Remembering Juice Wrld…
Jarad Anthony Higgins, better known as Juice Wrld was an American rapper, singer, and songwriter from Chicago, Illinois. I can appreciate his musical influences and overall themes when it came to him as an artist. Jarad, himself, revealed his musical influences going from rock music to rap music. Some of his biggest influences were rappers Travis Scott, Chief Keef, Kanye West, and British rock singer Billy Idol.
Juice Wrld was easily becoming a leading figure for the current era of hip-hop, achieving the most mainstream success of any artist in the sub-genre. Higgins himself considered the emo label to be both negative and positive. He felt that music sometimes has to be a bit dark to reflect his belief that the world is not really a light or a happy place. Juice took pride in his ability in being one of few contemporary SoundCloud artists who could create” soul-bearing ballads and odes” but still reestyle rap over classic hip hop beats.
“Having built a following through emo rap, Higgins offered lyrics that touch on heartbreak and fragmented feelings. Though not entirely groundbreaking, his musical approach provided a sense of familiarity that heartbroken adolescents of the current generation could gravitate towards. Higgins maintained that he only wrote from personal experience, and found strength in his pain and vulnerability.”

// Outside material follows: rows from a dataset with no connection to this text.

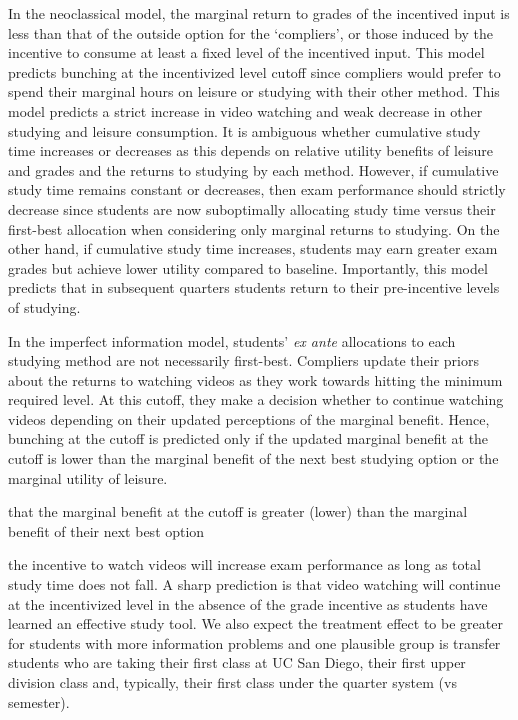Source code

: \documentclass[12pt]{article}
\begin{document}
In the neoclassical model, the marginal return to grades of the incentived input is less than that of the outside option for the `compliers', or those induced by the incentive to consume at least a fixed level of the incentived input. This model predicts bunching at the incentivized level cutoff since compliers would prefer to spend their marginal hours on leisure or studying with their other method. This model predicts a strict increase in video watching and weak decrease in other studying and leisure consumption. It is ambiguous whether cumulative study time increases or decreases as this depends on relative utility benefits of leisure and grades and the returns to studying by each method. However, if cumulative study time remains constant or decreases, then exam performance should strictly decrease since students are now suboptimally allocating study time versus their first-best allocation when considering only marginal returns to studying. On the other hand, if cumulative study time increases, students may earn greater exam grades but achieve lower utility compared to baseline. Importantly, this model predicts that in subsequent quarters students return to their pre-incentive levels of studying.

In the imperfect information model, students' \textit{ex ante} allocations to each studying method are not necessarily first-best. Compliers update their priors about the returns to watching videos as they work towards hitting the minimum required level. At this cutoff, they make a decision whether to continue watching videos depending on their updated perceptions of the marginal benefit. Hence, bunching at the cutoff is predicted only if the updated marginal benefit at the cutoff is lower than the marginal benefit of the next best studying option or the marginal utility of leisure.

 that the marginal benefit at the cutoff is greater (lower) than the marginal benefit of their next best option

the incentive to watch videos will increase exam performance as long as total study time does not fall. A sharp prediction is that video watching will continue at the incentivized level in the absence of the grade incentive as students have learned an effective study tool. We also expect the treatment effect to be greater for students with more information problems and one plausible group is transfer students who are taking their first class at UC San Diego, their first upper division class and, typically, their first class under the quarter system (vs semester).
\end{document}
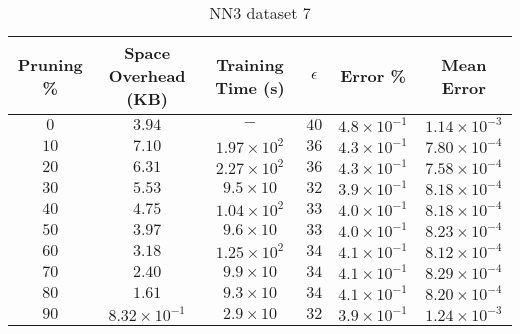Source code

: \begin{adjustwidth}{0cm}{}
\begin{table}
\caption{NN3 dataset 7}\label{pr37}
\begin{tabular}{cccccc}
\hline
\toprule
Pruning \% & Space Overhead (KB) & Training Time (s) & $\epsilon$ & Error \% & Mean Error\\
\midrule
$0$ & $3.94$ & $-$ & $40$ & $4.8 \times 10^{-1}$ & $1.14 \times 10^{-3}$\\
$10$ & $7.10$ & $1.97  \times 10^{2}$ & $36$ & $4.3 \times 10^{-1}$ & $7.80 \times 10^{-4}$\\
$20$ & $6.31$ & $2.27 \times 10^{2}$ & $36$ & $4.3 \times 10^{-1}$ & $7.58 \times 10^{-4}$\\
$30$ & $5.53$ & $9.5 \times 10$ & $32$ & $3.9 \times 10^{-1}$ & $8.18 \times 10^{-4}$\\
$40$ & $4.75$ & $1.04 \times 10^{2}$ & $33$ & $4.0 \times 10^{-1}$ & $8.18 \times 10^{-4}$\\
$50$ & $3.97$ & $9.6 \times 10$ & $33$ & $4.0 \times 10^{-1}$ & $8.23 \times 10^{-4}$\\
$60$ & $3.18$ & $1.25 \times 10^{2}$ & $34$ & $4.1 \times 10^{-1}$ & $8.12 \times 10^{-4}$\\
$70$ & $2.40$ & $9.9 \times 10$ & $34$ & $4.1 \times 10^{-1}$ & $8.29 \times 10^{-4}$\\
$80$ & $1.61$ & $9.3 \times 10$ & $34$ & $4.1 \times 10^{-1}$ & $8.20 \times 10^{-4}$\\
$90$ & $8.32 \times 10^{-1}$ & $2.9 \times 10$ & $32$ & $3.9 \times 10^{-1}$ & $1.24 \times 10^{-3}$\\
\bottomrule
\end{tabular}
\end{table}
\end{adjustwidth}

\null\par\null

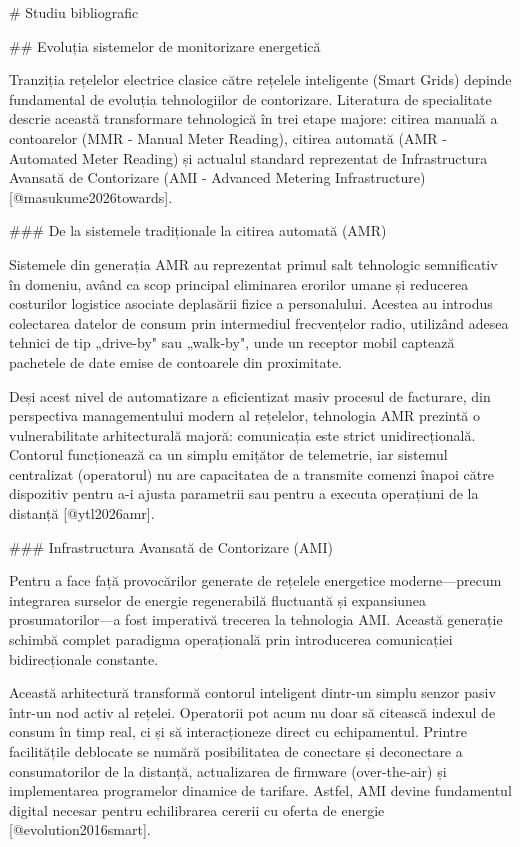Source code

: # Studiu bibliografic

## Evoluția sistemelor de monitorizare energetică

Tranziția rețelelor electrice clasice către rețelele inteligente (Smart
Grids) depinde fundamental de evoluția tehnologiilor de contorizare.
Literatura de specialitate descrie această transformare tehnologică în
trei etape majore: citirea manuală a contoarelor (MMR - Manual Meter
Reading), citirea automată (AMR - Automated Meter Reading) și actualul
standard reprezentat de Infrastructura Avansată de Contorizare (AMI -
Advanced Metering Infrastructure) [@masukume2026towards].

### De la sistemele tradiționale la citirea automată (AMR)

Sistemele din generația AMR au reprezentat primul salt tehnologic
semnificativ în domeniu, având ca scop principal eliminarea erorilor
umane și reducerea costurilor logistice asociate deplasării fizice a
personalului. Acestea au introdus colectarea datelor de consum prin
intermediul frecvențelor radio, utilizând adesea tehnici de tip
„drive-by" sau „walk-by", unde un receptor mobil captează pachetele de
date emise de contoarele din proximitate.

Deși acest nivel de automatizare a eficientizat masiv procesul de
facturare, din perspectiva managementului modern al rețelelor,
tehnologia AMR prezintă o vulnerabilitate arhitecturală majoră:
comunicația este strict unidirecțională. Contorul funcționează ca un
simplu emițător de telemetrie, iar sistemul centralizat (operatorul) nu
are capacitatea de a transmite comenzi înapoi către dispozitiv pentru
a-i ajusta parametrii sau pentru a executa operațiuni de la distanță
[@ytl2026amr].

### Infrastructura Avansată de Contorizare (AMI)

Pentru a face față provocărilor generate de rețelele energetice
moderne---precum integrarea surselor de energie regenerabilă fluctuantă
și expansiunea prosumatorilor---a fost imperativă trecerea la tehnologia
AMI. Această generație schimbă complet paradigma operațională prin
introducerea comunicației bidirecționale constante.

Această arhitectură transformă contorul inteligent dintr-un simplu
senzor pasiv într-un nod activ al rețelei. Operatorii pot acum nu doar
să citească indexul de consum în timp real, ci și să interacționeze
direct cu echipamentul. Printre facilitățile deblocate se numără
posibilitatea de conectare și deconectare a consumatorilor de la
distanță, actualizarea de firmware (over-the-air) și implementarea
programelor dinamice de tarifare. Astfel, AMI devine fundamentul digital
necesar pentru echilibrarea cererii cu oferta de energie
[@evolution2016smart].

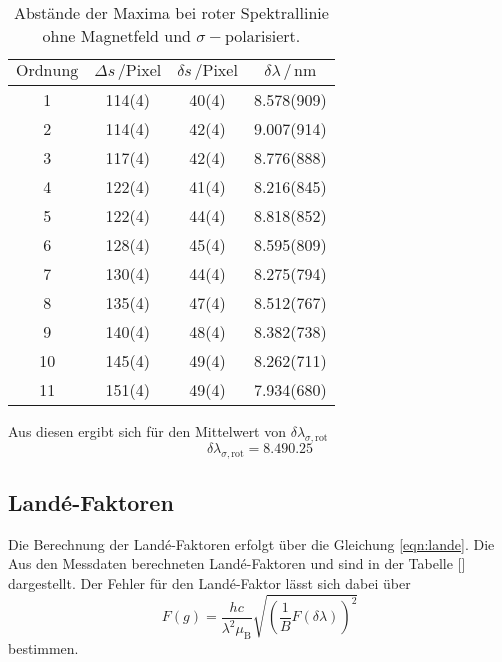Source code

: \begin{table}
    \centering
    \caption{Abstände der Maxima bei roter Spektrallinie ohne Magnetfeld und $\sigma-$polarisiert.}
    \label{tab:maxima_rot_sigma}
    \begin{tabular}{S S S S}
        \toprule
        $\text{Ordnung}$ & $\Delta s \, /\text{Pixel}$  & $\delta s \, /\text{Pixel}$ & $\delta \lambda \, / \, \si{\nano\meter}$  \\
          & 114(4) & 40(4)  &  8.578(909) \\ 
        2  & 114(4) & 42(4)  &  9.007(914) \\
        3  & 117(4) & 42(4)  &  8.776(888) \\
        4  & 122(4) & 41(4)  &  8.216(845) \\
        5  & 122(4) & 44(4)  &  8.818(852) \\ 
        6  & 128(4) & 45(4)  &  8.595(809) \\
        7  & 130(4) & 44(4)  &  8.275(794) \\
        8  & 135(4) & 47(4)  &  8.512(767) \\
        9  & 140(4) & 48(4)  &  8.382(738) \\
        10 & 145(4) & 49(4)  &  8.262(711) \\
        11 & 151(4) & 49(4)  &  7.934(680) \\
        \bottomrule

    \end{tabular}
\end{table}

Aus diesen ergibt sich für den Mittelwert von $\delta\lambda_{\sigma,\text{rot}}$
\begin{equation}
    \delta\lambda_{\sigma,\text{rot}} = 8.49 0.25
\end{equation}

\subsection{Landé-Faktoren}

Die Berechnung der Landé-Faktoren erfolgt über die Gleichung \ref{eqn:lande}. Die Aus den Messdaten berechneten Landé-Faktoren und  
sind in der Tabelle [] dargestellt. Der Fehler für den Landé-Faktor lässt sich dabei über 
\begin{equation}
    F(g) = \frac{hc}{\lambda^2 \mu _\text{B}} \sqrt{\left ( \frac{1}{B} F(\delta \lambda) \right)^2}
\end{equation} bestimmen.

Legends Never Die… My Review!
The “Anxiety-Intro” has Juice talking about how he felt that God put him here to do what he was doing and speaking about, making him an “agent of change”. He was so thankful for the spot he was in and knowing the struggle with anxiety and addiction. Juice knew that materialistic things didn’t matter and there were more important things to shine a light on. I feel that the next 20 tracks reflect where he was mentally and emotionally.

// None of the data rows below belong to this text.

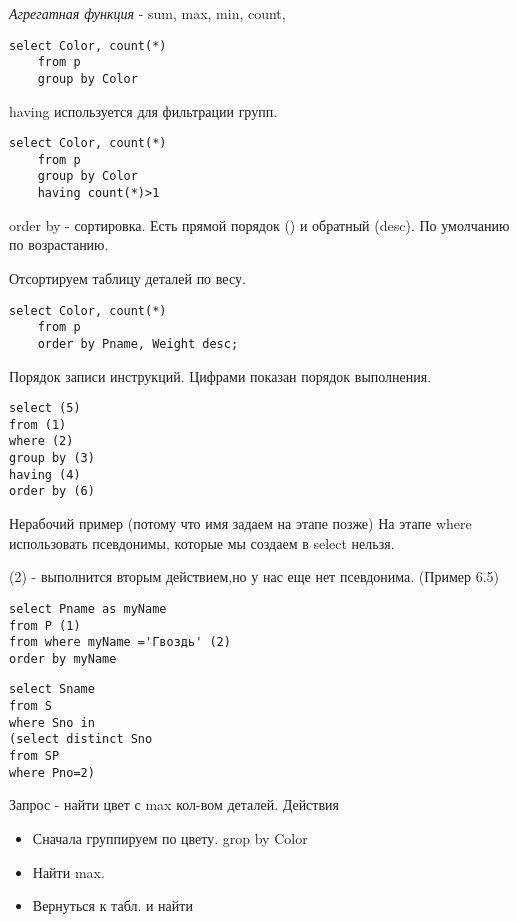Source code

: \textit{Агрегатная функция} - sum, max, min, count,

\begin{lstlisting}[label=some-code,caption=Пример]
	select Color, count(*)
	from p
	group by Color
\end{lstlisting}


having используется для фильтрации групп.

\begin{lstlisting}[label=some-code,caption=Пример]
	select Color, count(*)
	from p
	group by Color
	having count(*)>1
\end{lstlisting}

order by - сортировка. Есть прямой порядок () и обратный (desc).
По умолчанию по возрастанию.

Отсортируем таблицу деталей по весу.

\begin{lstlisting}[label=some-code,caption=Пример]
	select Color, count(*)
	from p
	order by Pname, Weight desc;
\end{lstlisting}

Порядок записи инструкций.
Цифрами показан порядок выполнения.


\begin{lstlisting}[label=some-code,caption=Порядок записи инструкций]
select (5)
from (1)
where (2)
group by (3)
having (4)
order by (6)
\end{lstlisting}

Нерабочий пример (потому что имя задаем на этапе позже)
На этапе where использовать псевдонимы, которые мы создаем в select нельзя.

(2) - выполнится вторым действием,но у нас еще нет псевдонима. (Пример 6.5)

\begin{lstlisting}[label=some-code,caption=Пример]
select Pname as myName
from P (1)
from where myName ='Гвоздь' (2)
order by myName
\end{lstlisting}

\begin{lstlisting}[label=some-code,caption=Пример внутренних запросов]
select Sname 
from S
where Sno in 
(select distinct Sno
from SP
where Pno=2)
\end{lstlisting}

Запрос - найти цвет с max кол-вом деталей.
Действия
\begin{itemize}
	\item Сначала группируем по цвету. grop by Color
	\item Найти max.
	\item Вернуться к табл. и найти
\end{itemize}

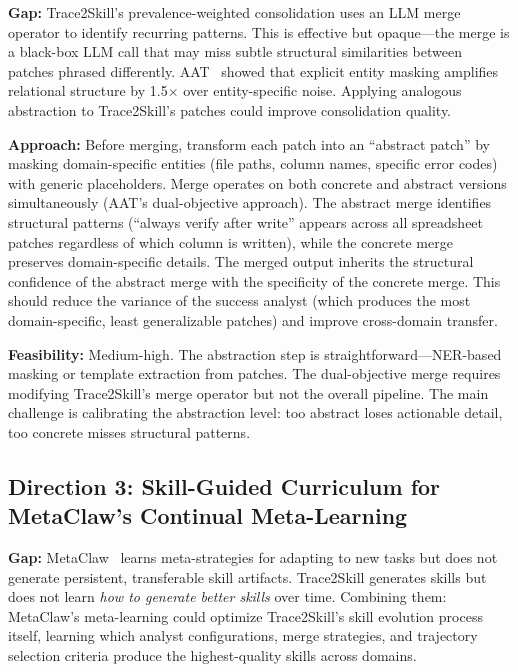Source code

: \documentclass[11pt]{article}
\begin{document}
\textbf{Gap:} Trace2Skill's prevalence-weighted consolidation uses an LLM merge operator to identify recurring patterns. This is effective but opaque---the merge is a black-box LLM call that may miss subtle structural similarities between patches phrased differently. AAT~\cite{aat} showed that explicit entity masking amplifies relational structure by 1.5$\times$ over entity-specific noise. Applying analogous abstraction to Trace2Skill's patches could improve consolidation quality.

\textbf{Approach:} Before merging, transform each patch into an ``abstract patch'' by masking domain-specific entities (file paths, column names, specific error codes) with generic placeholders. Merge operates on both concrete and abstract versions simultaneously (AAT's dual-objective approach). The abstract merge identifies structural patterns (``always verify after write'' appears across all spreadsheet patches regardless of which column is written), while the concrete merge preserves domain-specific details. The merged output inherits the structural confidence of the abstract merge with the specificity of the concrete merge. This should reduce the variance of the success analyst (which produces the most domain-specific, least generalizable patches) and improve cross-domain transfer.

\textbf{Feasibility:} Medium-high. The abstraction step is straightforward---NER-based masking or template extraction from patches. The dual-objective merge requires modifying Trace2Skill's merge operator but not the overall pipeline. The main challenge is calibrating the abstraction level: too abstract loses actionable detail, too concrete misses structural patterns.

\subsection{Direction 3: Skill-Guided Curriculum for MetaClaw's Continual Meta-Learning}

\textbf{Gap:} MetaClaw~\cite{metaclaw} learns meta-strategies for adapting to new tasks but does not generate persistent, transferable skill artifacts. Trace2Skill generates skills but does not learn \textit{how to generate better skills} over time. Combining them: MetaClaw's meta-learning could optimize Trace2Skill's skill evolution process itself, learning which analyst configurations, merge strategies, and trajectory selection criteria produce the highest-quality skills across domains.
\end{document}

Overall, I really do love this entire album and don’t really need to skip any songs. Juice really has such a beautiful voice and I have to say that I really have been impressed by his music. I do have some easy favorites like: “Bad Energy”, “Righteous”, “Tell Me U Luv Me” featuring Trippie Redd, “Life’s A Mess” featuring Halsey, “Come and Go” featuring Marshmello. But the more I listen to this album, the more I can find something in every song.
Also, his short and simple message in “Get Through It – Interlude” pulled at my heart strings because it’s something a lot of us need right now. From the very beginning, “Can’t Die” hit me deep. I guess hearing someone so young who is gone sing about death and loss, is just heartbreaking. He was more than aware of himself and the world around him, the harsh reality of it all.

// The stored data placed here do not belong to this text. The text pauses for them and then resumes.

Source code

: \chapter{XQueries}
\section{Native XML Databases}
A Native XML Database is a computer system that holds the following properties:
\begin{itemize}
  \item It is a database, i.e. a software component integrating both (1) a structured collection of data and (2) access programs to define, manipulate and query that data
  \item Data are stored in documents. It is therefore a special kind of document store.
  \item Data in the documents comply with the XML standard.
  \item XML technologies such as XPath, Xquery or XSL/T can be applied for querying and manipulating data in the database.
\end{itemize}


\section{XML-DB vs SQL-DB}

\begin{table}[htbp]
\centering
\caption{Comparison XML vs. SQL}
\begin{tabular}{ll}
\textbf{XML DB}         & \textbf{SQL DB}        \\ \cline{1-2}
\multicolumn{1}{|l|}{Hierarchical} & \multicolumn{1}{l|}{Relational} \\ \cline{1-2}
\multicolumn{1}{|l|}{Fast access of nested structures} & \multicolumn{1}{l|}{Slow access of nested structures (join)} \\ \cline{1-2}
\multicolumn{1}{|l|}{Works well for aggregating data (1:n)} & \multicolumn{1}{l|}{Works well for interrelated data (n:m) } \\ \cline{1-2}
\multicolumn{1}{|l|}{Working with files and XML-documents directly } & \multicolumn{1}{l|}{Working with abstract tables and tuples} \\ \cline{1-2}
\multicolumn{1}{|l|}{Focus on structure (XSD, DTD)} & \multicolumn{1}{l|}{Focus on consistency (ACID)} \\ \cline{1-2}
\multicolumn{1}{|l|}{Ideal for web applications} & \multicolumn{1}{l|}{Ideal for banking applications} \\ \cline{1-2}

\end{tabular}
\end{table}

And the more I listen to this album, the more favorites I find. I could probably find a line from every song that’s totally relatable to what I’m going through right now. This is seriously the soundtrack that I need, especially when I find myself in a darker place and when I feel like I just can’t catch my breath. Sometimes sad songs don’t make you sadder, they can just make me feel like you’re not alone.